Using a Donor-Advised Fund to Create Family Engagement and Legacy Giving

As a personal wealth manager, I work with many families who come to me with questions about how best to prepare future generations for wealth transfer while ensuring that family values of stewardship and generosity are passed on along the way. While some families have created family foundations, others can opt for a much simpler process using a donor-advised fund (DAF).

Similar to a family foundation, but without many of the governmental regulations and paperwork, a DAF can be used by the family to create generational engagement and carry out the family legacy. By empowering each family member with a sense of ownership and inclusion toward giving, a DAF can present an opportunity for a family to create a strategic giving plan that fulfills the mission statement and legacy goals of the family.

Creating a Plan

A DAF can be created simply by opening an account and funding it with the initial minimum amount, which is typically $5,000. From there, the funds can stay in the account until the donor is ready to give a grant to a qualified 503(c) charity. Liquid or illiquid assets can be contributed to the DAF. For cash, donors receive a deduction of up to 60% of their adjusted gross income (AGI); and for gifts with long-term capital gains such as stocks, real estate or business interests, the donor will receive a deduction of up to 30% of their AGI.

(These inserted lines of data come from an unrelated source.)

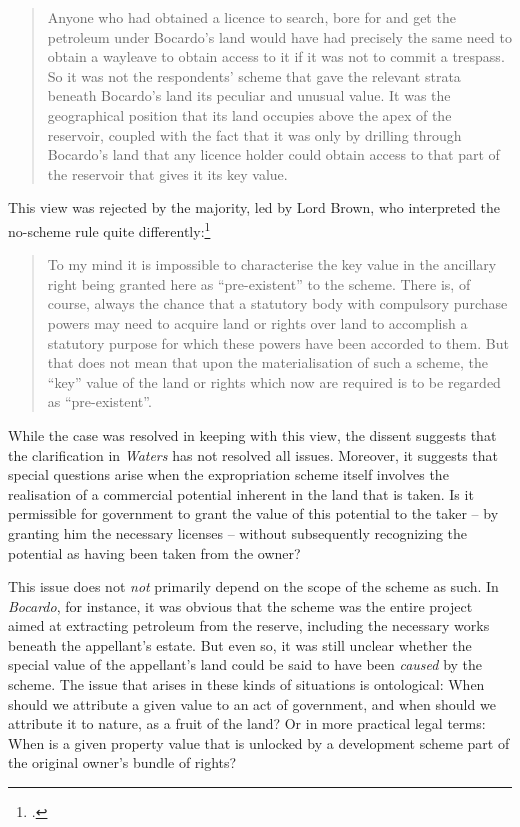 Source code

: \begin{quote}
Anyone who had obtained a licence to search, bore for and get the petroleum under Bocardo’s
land would have had precisely the same need to obtain a wayleave to obtain access
to it if it was not to commit a trespass. So it was not the respondents' scheme that
gave the relevant strata beneath Bocardo’s land its peculiar and unusual value. It
was the geographical position that its land occupies above the apex of the
reservoir, coupled with the fact that it was only by drilling through Bocardo’s land
that any licence holder could obtain access to that part of the reservoir that gives it
its key value.
\end{quote}

This view was rejected by the majority, led by Lord Brown, who interpreted the no-scheme rule quite differently:\footcite[83]{bocardo10}

\begin{quote}To my mind it is impossible to characterise the key value in the ancillary
right being granted here as ``pre-existent'' to the scheme. There is, of course,
always the chance that a statutory body with compulsory purchase powers may
need to acquire land or rights over land to accomplish a statutory purpose for
which these powers have been accorded to them. But that does not mean that upon
the materialisation of such a scheme, the ``key'' value of the land or rights which
now are required is to be regarded as “pre-existent”.
\end{quote}

While the case was resolved in keeping with this view, the dissent suggests that the clarification in \emph{Waters} has not resolved all issues. Moreover, it suggests that special questions arise when the expropriation scheme itself involves the realisation of a commercial potential inherent in the land that is taken. Is it permissible for government to grant the value of this potential to the taker -- by granting him the necessary licenses -- without subsequently recognizing the potential as having been taken from the owner? 

This issue does not \emph{not} primarily depend on the scope of the scheme as such. In {\it Bocardo}, for instance, it was obvious that the scheme was the entire project aimed at extracting petroleum from the reserve, including the necessary works beneath the appellant's estate. But even so, it was still unclear whether the special value of the appellant's land could be said to have been {\it caused} by the scheme. The issue that arises in these kinds of situations is ontological: When should we attribute a given value to an act of government, and when should we attribute it to nature, as a fruit of the land? Or in more practical legal terms: When is a given property value that is unlocked by a development scheme part of the original owner's bundle of rights?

To ensure best practices for family giving, families should meet regularly to discuss the charitable intent of the family. During this meeting, the family discusses their overall giving strategy and creates a giving policy that outlines the family’s giving budget. Often, families will give each child a set amount to be given to charity, thus creating further engagement. Choices of where to give the money can be governed by an overall philanthropic giving policy, or the children can be given free rein to pick a charity that suits them. For further family engagement, visits to the charity with the entire family can create additional engagement and enthusiasm for giving back.

Benefits of Engaged Giving

Establishing a practice around family giving can result in benefits beyond the actual charitable gift. Regular family meetings where participation is encouraged and familial financial affairs are discussed, better prepare future generations for inheritance that they will inevitably be receiving. All too often, the details of the family’s finances are not discussed, leaving future generations unprepared to manage what is given to them. In that same vein, engaging in open discussions around wealth and family values provides an opportunity to discuss the family’s principles around fiscal responsibility. Starting these discussions early and having them often teaches financial acumen and empowers future generations to make sound financial decisions in the future.

While engaging the family on a regular basis can create more work at the outset, those who prepare early, enjoy the benefits of a more engaged and prepared family to better preserve the family legacy.